At the manager’s suggestion, Colton said he’d try to book Phish a gig at Wisconsin. He joined the school’s student concert committee on his first day and arranged for Phish to play on campus at the Great Hall on November 8, 1990. It was a sellout show that gave Phish another Midwestern beachhead, and Colton was ecstatic.
“I remember it just being a very defining moment of, ‘This is what I want to do. I want to be involved with bands,’” Colton recalled. Paluska realized that Colton was shrewd, competent, and industrious, and he helped set him up in the concert business, putting him in touch with other band managers. While still in college, Colton promoted shows in Madison, Wisconsin, for artists such as Blues Traveler, Widespread Panic, and Bela Fleck.
When Phish wanted to play Madison again the next spring, Paluska told him, “Find a theater, rent the theater, do the advertising, sell the tickets, and if you lose money we’ll cover you.” They, of course, did not lose money, and Colton thought, “This is easy. I can do this.”
He continued promoting shows in Madison, even after transferring to Stanford University, on the West Coast, where he finished his English degree. His dream had been to work for Bill Graham Presents, the concert empire built by the lege
ndary San Francisco-based promoter, but Paluska made him a job offer first. Colton was attending the South by Southwest music conference in Austin, Texas, when the call came. With Colton’s hiring, Dionysian Productions now numbered three: Paluska, Colton, and Shelly Culbertson.

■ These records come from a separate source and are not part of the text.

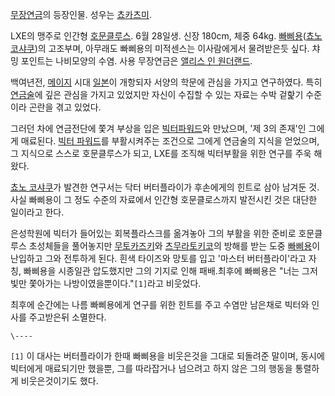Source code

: [무장연금](%EB%AC%B4%EC%9E%A5%EC%97%B0%EA%B8%88.md)의 등장인물. 성우는 [쵸카츠미](%EC%B5%B8%20%EC%B9%B4%EC%B8%A0%EB%AF%B8.md).

LXE의 맹주로 인간형 [호문클루스](%ED%98%B8%EB%AC%B8%ED%81%B4%EB%A3%A8%EC%8A%A4.md). 6월
28일생. 신장 180cm, 체중 64kg. [빠삐용](%EB%B9%A0%EC%82%90%EC%9A%A9.md)([쵸노코샤쿠](%EC%B5%B8%EB%85%B8%20%EC%BD%94%EC%83%A4%EC%BF%A0.md))의 고조부며, 아무래도 빠삐용의
미적센스는 이사람에게서 물려받은듯 싶다. 챠밍 포인트는 나비모양의 수염. 사용 무장연금은 [앨리스 인 원더랜드](%EC%95%A8%EB%A6%AC%EC%8A%A4%20%EC%9D%B8%20%EC%9B%90%EB%8D%94%EB%9E%9C%EB%93%9C.md).

백여년전, [메이지](%EB%A9%94%EC%9D%B4%EC%A7%80.md) 시대
[일본](%EC%9D%BC%EB%B3%B8.md)이 개항되자 서양의 학문에 관심을 가지고 연구하였다. 특히
[연금술](%EC%97%B0%EA%B8%88%EC%88%A0.md)에 깊은 관심을 가지고 있었지만 자신이 수집할 수 있는 자료는 수박
겉핥기 수준이라 곤란을 겪고 있었다.

그러던 차에 연금전단에 쫓겨 부상을 입은 [빅터파워드](%EB%B9%85%ED%84%B0%20%ED%8C%8C%EC%9B%8C%EB%93%9C.md)와 만났으며, '제 3의 존재'인
그에게 매료된다. [빅터 파워드](%EB%B9%85%ED%84%B0%20%ED%8C%8C%EC%9B%8C%EB%93%9C.md)를
부활시켜주는 조건으로 그에게 연금술의 지식을 얻었으며, 그 지식으로 스스로 호문클루스가 되고, LXE를 조직해 빅터부활을 위한 연구를 주욱
해왔다.

[쵸노 코샤쿠](%EC%B5%B8%EB%85%B8%20%EC%BD%94%EC%83%A4%EC%BF%A0.md)가 발견한 연구서는 닥터
버터플라이가 후손에게의 힌트로 삼아 남겨둔 것. 사실 빠삐용이 그 정도 수준의 자료에서 인간형 호문클로스까지 발전시킨 것은 대단한 일이라고
한다.

은성학원에 빅터가 들어있는 회복플라스크를 옮겨놓아 그의 부활을 위한 준비로 호문클루스 초성체들을 풀어놓지만 [무토카즈키](%EB%AC%B4%ED%86%A0%20%EC%B9%B4%EC%A6%88%ED%82%A4.md)와 [츠무라토키코](%EC%B8%A0%EB%AC%B4%EB%9D%BC%20%ED%86%A0%ED%82%A4%EC%BD%94.md)의 방해를 받는
도중 [빠삐용](%EB%B9%A0%EC%82%90%EC%9A%A9.md)이 난입하고 그와 전투하게 된다. 흰색 타이즈와 망토를 입고
'마스터 버터플라이'라고 자칭, 빠삐용을 시종일관 압도했지만 그의 기지로 인해 패배.최후에 빠삐용은 "너는 그저 빛만 쫓아가는
나방이였을뿐이다."`[1]`라고 비웃었다.

최후에 순간에는 나름 빠삐용에게 연구를 위한 힌트를 주고 수염만 남은채로 빅터와 인사를 주고받은뒤 소멸한다.  

`\----`

`[1]` 이 대사는 버터플라이가 한때 빠삐용을 비웃은것을 그대로 되돌려준 말이며, 동시에 빅터에게 매료되기만 했을뿐, 그를 따라잡거나
넘으려고 하지 않은 그의 행동을 통렬하게 비웃은것이기도 했다.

After graduating with a degree in Russian from Bryn Mawr in Pennsylvania, Culbertson moved to the hippie college town of Arcata, up in the wilds of Humboldt County in northern California. Before her second Phish show—at the International Beer Garden in Arcata, on October 15, 1991—she persuaded Page McConnell to sit for an interview that she posted on Phish.Net. Interviews with Anastasio and Gordon followed a month later. In 1993, she accepted a full-time management support position with the band. Culbertson went on to develop a mail-order ticket system for fans and helped create Phish’s official Web site. Colton, meanwhile, grew ever more involved with the business and marketing side of Phish’s affairs—as well as with the newsletter.
At its peak, the Phish office mailed out 180,000 free four-color copies of Döniac Schvice each quarter to fans on the mailing list. Unlike most bands, Phish never had an official fan club. The fans had their own elaborate lines of communication. The newsletter was just a way for the band to provide them with news, show dates, and tongue-in-cheek columns by Fishman (“Fish’s Forum”) and Gordon (“Mike’s Corner”). There was also a two-page merchandise spread that served to generate revenue through the sale of logo T-shirts and decals, compact discs, and other Phish-related swag. The Schvice continued publication until 2000, at which point the Internet proved a more efficient and cost-effective way to reach fans, especially since Phish had found themselves spending more than half a million dollars a year in the final years of the Schvice.